With thousands upon thousands of pages of brand-spanking-new content being published in print every day, let alone online, there is a growing challenge for designers to ensure that they are not falling foul of copyright legislation.
Copyright law has become an even bigger minefield with the growth of the internet. Lots of misconceptions exist around the issue, which has led to a blurring of what is and isn’t considered theft, but there are steps which designers can take to ensure that they can continue to deliver the goods for a pushy client or boss without the risk of infringement - whether accidental or not.
US vs UK law
Copyright legislation in the UK is covered under the Copyright, Designs and Patents Act (1988). This act affords protection to the owners and creators of:
- literary, dramatic and musical works (these must be recorded in a permanent form)
- artistic works (which could include photographs, computer code and software)
- sound recordings and films
- broadcasts
- published editions
Any work that could be considered as one or more of the above is subject to copyright protection and as a result, you should ask the rights holder for permission to use a ‘significant part’ of their work.
The definition of ‘significant’ varies depending on the work and is not based on quantity but instead, is a judgement on whether the ‘essence’ of an idea has been taken. For more guidance, you can read the act here.

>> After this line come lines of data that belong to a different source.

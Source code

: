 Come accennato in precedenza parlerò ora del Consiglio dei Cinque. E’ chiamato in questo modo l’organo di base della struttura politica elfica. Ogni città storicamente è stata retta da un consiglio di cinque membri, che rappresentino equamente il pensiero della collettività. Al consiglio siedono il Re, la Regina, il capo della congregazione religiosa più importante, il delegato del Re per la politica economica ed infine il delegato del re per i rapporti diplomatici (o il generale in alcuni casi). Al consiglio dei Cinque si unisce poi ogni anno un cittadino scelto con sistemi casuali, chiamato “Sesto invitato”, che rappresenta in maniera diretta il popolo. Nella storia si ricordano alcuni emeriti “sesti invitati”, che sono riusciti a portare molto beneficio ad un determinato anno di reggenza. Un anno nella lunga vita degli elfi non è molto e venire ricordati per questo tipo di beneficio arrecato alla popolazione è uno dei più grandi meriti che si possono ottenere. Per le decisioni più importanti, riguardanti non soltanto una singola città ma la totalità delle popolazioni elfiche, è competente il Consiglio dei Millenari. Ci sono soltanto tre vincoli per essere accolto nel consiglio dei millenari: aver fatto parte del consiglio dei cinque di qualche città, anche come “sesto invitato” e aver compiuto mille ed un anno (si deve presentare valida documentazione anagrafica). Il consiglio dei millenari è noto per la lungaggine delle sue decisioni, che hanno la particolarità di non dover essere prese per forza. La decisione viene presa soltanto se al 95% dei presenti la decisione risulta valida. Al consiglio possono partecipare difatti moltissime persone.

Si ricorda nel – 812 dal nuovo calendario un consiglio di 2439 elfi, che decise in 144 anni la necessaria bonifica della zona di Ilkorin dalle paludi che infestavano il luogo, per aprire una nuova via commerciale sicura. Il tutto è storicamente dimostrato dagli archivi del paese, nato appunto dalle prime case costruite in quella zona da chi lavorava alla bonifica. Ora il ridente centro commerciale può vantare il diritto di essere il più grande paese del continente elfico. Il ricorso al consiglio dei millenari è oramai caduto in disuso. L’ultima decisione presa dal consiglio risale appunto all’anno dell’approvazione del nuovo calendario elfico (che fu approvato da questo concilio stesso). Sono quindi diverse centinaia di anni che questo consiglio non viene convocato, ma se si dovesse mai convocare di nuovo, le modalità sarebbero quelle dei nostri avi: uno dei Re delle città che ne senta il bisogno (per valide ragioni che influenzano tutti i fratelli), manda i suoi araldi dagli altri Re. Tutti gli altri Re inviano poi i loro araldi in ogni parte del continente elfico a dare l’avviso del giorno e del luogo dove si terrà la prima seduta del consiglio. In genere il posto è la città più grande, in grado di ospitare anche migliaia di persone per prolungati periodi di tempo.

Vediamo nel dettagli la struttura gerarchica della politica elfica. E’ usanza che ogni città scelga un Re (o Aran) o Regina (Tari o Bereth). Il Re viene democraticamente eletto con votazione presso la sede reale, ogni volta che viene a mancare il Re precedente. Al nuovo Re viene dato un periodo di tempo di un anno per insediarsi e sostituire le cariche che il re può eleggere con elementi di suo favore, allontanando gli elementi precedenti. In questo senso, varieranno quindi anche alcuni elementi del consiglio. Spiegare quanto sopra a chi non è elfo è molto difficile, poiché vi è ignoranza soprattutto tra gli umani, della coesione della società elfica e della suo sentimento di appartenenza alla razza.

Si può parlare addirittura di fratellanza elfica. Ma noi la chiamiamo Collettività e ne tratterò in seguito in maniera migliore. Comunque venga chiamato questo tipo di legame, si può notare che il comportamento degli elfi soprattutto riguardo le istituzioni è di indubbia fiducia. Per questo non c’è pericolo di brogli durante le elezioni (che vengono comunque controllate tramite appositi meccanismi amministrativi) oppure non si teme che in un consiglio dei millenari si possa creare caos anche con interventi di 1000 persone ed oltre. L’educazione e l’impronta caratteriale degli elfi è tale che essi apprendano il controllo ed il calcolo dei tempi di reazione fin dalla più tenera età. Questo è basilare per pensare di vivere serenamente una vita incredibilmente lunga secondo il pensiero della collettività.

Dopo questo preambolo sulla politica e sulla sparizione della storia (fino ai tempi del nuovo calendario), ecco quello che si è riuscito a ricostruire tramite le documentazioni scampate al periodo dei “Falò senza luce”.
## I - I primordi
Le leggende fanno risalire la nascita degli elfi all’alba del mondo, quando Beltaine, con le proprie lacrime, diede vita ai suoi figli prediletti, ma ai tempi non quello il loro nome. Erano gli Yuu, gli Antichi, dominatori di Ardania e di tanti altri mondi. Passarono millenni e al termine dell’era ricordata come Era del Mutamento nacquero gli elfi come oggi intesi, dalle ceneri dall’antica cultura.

In the US the Copyright Act of 1976 rewarded a set of exclusive rights to all authors and artists; these rights included the right to make and sell copies of your work, the right to create derivative works, and the right to perform or display your work in public. Works which are covered by the Act include:
- Literary, musical and dramatic work
- Pantomimes and choreographic work
- Pictoral, graphic and sculptural work
- Audiovisual work, sound recordings and compilations
- Derivative work
- Architectural work
The Digital Millennium Copyright Act of 1998 also covers work produced online. Copyright is granted automatically upon the creation of the work, although many choose to register their work with the Copyright Office anyway, in order to expediate the process should they be the victim of copyright infringement. As in the UK, permission must be granted by the copyright holder to use, display, distribute, sell, perform or reproduce the work.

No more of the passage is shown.